Most efficient way of getting the next unused id

(related to Finding the lowest unused unique id in a list and Getting unused unique values on a SQL table)
Suppose I have a table containing on id column and some others (they don't make any difference here):
+-----+-----+
| id |other|
+-----+-----+
The id has numerical increasing value. My goal is to get the lowest unused id and creating that row. So of course for the first time I run it will return 0 and the the row of this row would have been created. After a few executions it will look like this:
+-----+-----+
| id |other|
+-----+-----+
| 0 | ... |
| 1 | ... |
| 2 | ... |
| 3 | ... |
| 4 | ... |
+-----+-----+
Fairly often some of these rows might get deleted. Let's assume the rows with the id's of 1 and 3 are removed. No the table will look like this:
+-----+-----+
| id |other|
+-----+-----+
| 0 | ... |
| 2 | ... |
| 4 | ... |
+-----+-----+
If I now run again the query it would like to get back the id 1 and this row should be created:
| id |other|
+-----+-----+
| 0 | ... |
| 1 | ... |
| 2 | ... |
| 4 | ... |
+-----+-----+
The next times the query runs it should return the id's 3, 5, 6, etc.
What's the most effective way to run those kinds of query as I need to execute them fairly often in a second (it is fair to assume that the the id's are the only purpose of the table)? Is it possible to get the next unused row with one query? Or is it easier and faster by introducing another table which keeps track of the unused id's?
If it is significantly faster it is also possible to get a way to reuse any hole in the table provided that all numbers get reused at some time.
Bonus question: I plan to use SQLite for this kind of storing information as I don't need a database except for storing these id's. Is there any other free (as in speech) server which can do this job significantly faster?
I think I'd create a trigger on delete, and insert the old.id in a separate table.
Then you can select min(id) from that table to get the lowest id.
disclaimer: i don't know what database engine you use, so i don't know if triggers are available to you.
Like Dennis Haarbrink said; a trigger on delete and another on insert :
The trigger on delete would take the deleted id and insert it in a id pool table (only one column id)
The trigger on before insert would check if an id value is provided, otherwise it just query the id pool table (ex: SELECT MIN(id) FROM id_pool_table) and assign it (i.g. deletes it from the id_pool_table)

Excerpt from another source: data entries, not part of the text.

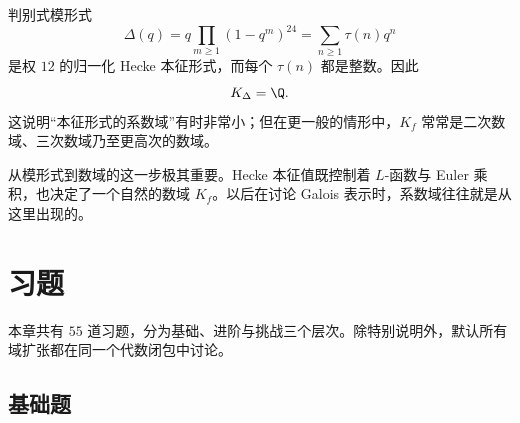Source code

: \begin{example}
判别式模形式
\[
\Delta(q)=q\prod_{m\ge1}(1-q^m)^{24}=\sum_{n\ge1}\tau(n)q^n
\]
是权 $12$ 的归一化 Hecke 本征形式，而每个 $\tau(n)$ 都是整数。因此
\[
K_\Delta=\Q.
\]
这说明“本征形式的系数域”有时非常小；但在更一般的情形中，$K_f$ 常常是二次数域、三次数域乃至更高次的数域。
\end{example}

\begin{remark}
从模形式到数域的这一步极其重要。Hecke 本征值既控制着 $L$-函数与 Euler 乘积，也决定了一个自然的数域 $K_f$。以后在讨论 Galois 表示时，系数域往往就是从这里出现的。
\end{remark}

\section*{习题}

本章共有 $55$ 道习题，分为基础、进阶与挑战三个层次。除特别说明外，默认所有域扩张都在同一个代数闭包中讨论。

\subsection*{基础题}

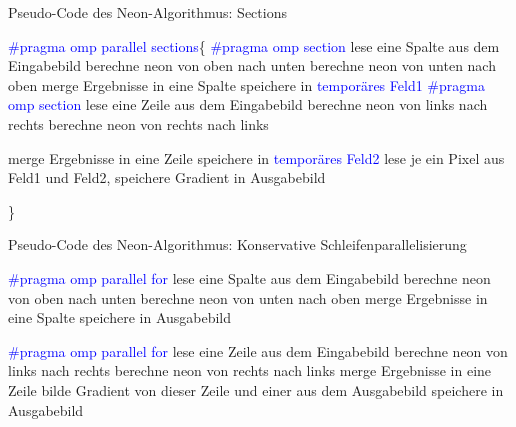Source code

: \newpage
\begin{algorithm}[H]
\caption{Pseudo-Code des \glqq Neon\grqq-Algorithmus: Sections}
\label{algo:neon_sections}
\begin{algorithmic}[1]
\State \textcolor{blue}{\#pragma omp parallel sections}\{
\State \textcolor{blue}{\#pragma omp section} 
	\State lese eine Spalte aus dem Eingabebild
		\State berechne neon von oben nach unten
	\EndFor
		\State berechne neon von unten nach oben
	\EndFor
	\State merge Ergebnisse in eine Spalte
	\State speichere in \textcolor{blue}{temporäres Feld1}
\EndFor	
\State \textcolor{blue}{\#pragma omp section}
	\State lese eine Zeile aus dem Eingabebild
		\State berechne neon von links nach rechts
	\EndFor
		\State berechne neon von rechts nach links
	\EndFor	
	
		\State merge Ergebnisse in eine Zeile
	\State speichere in \textcolor{blue}{temporäres Feld2}
\EndFor
{}
	\State \label{neon_keine_datenabhaengigkeit} lese je ein Pixel aus Feld1 und Feld2,  speichere Gradient in Ausgabebild
\EndFor


\State \}
\end{algorithmic}
\end{algorithm}

\begin{algorithm}[H]
\caption{Pseudo-Code des \glqq Neon\grqq-Algorithmus: Konservative Schleifenparallelisierung}
\label{algo:neon_conservative}
\begin{algorithmic}[1]
\State \textcolor{blue}{\#pragma omp parallel for }
	\State lese eine Spalte aus dem Eingabebild
		\State berechne neon von oben nach unten
	\EndFor
		\State berechne neon von unten nach oben
	\EndFor
	\State merge Ergebnisse in eine Spalte
	\State speichere in Ausgabebild
\EndFor	


\State \textcolor{blue}{\#pragma omp parallel for }
	\State lese eine Zeile aus dem Eingabebild
		\State berechne neon von links nach rechts
	\EndFor
		\State berechne neon von rechts nach links
	\EndFor	
		\State merge Ergebnisse in eine Zeile
	\State bilde Gradient von dieser Zeile und einer aus dem Ausgabebild
	\State speichere in Ausgabebild
\EndFor
\end{algorithmic}
\end{algorithm}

Normally you'd let the database handle assigning the ids. Is there a particular reason you need to have the id's sequential rather than unique? Can you, instead, timestamp them, and just number them when you display them? Or make a separate column for the sequential id, and renumber them?
Alternatively, you could not delete the rows themselves, but rather, mark them as deleted with a flag in a column, and then re-use the id's of the marked rows by finding the lowest numbered 'deleted' row, and reusing that id.
The database doesn't care if the values are sequential, only that they are unique. The desire to have your id values sequential is purely cosmetic, and if you are exposing this value to users -- it should not be your primary key, nor should there be any referential integrity based on the value because a client could change the format if desired.
The fastest and safest way to deal with the id value generation is to rely on native functionality that gives you a unique integer value (IE: SQLite's autoincrement). Using triggers only adds overhead, using MAX(id) +1 is extremely risky...
Summary
Ideally, use the native unique integer generator (SQLite/MySQL auto_increment, Oracle/PostgreSQL sequences, SQL Server IDENTITY) for the primary key. If you want a value that is always sequential, add an additional column to store that sequential value & maintain it as necessary. MySQL/SQLite/SQL Server unique integer generation only allows one per column - sequences are more flexible.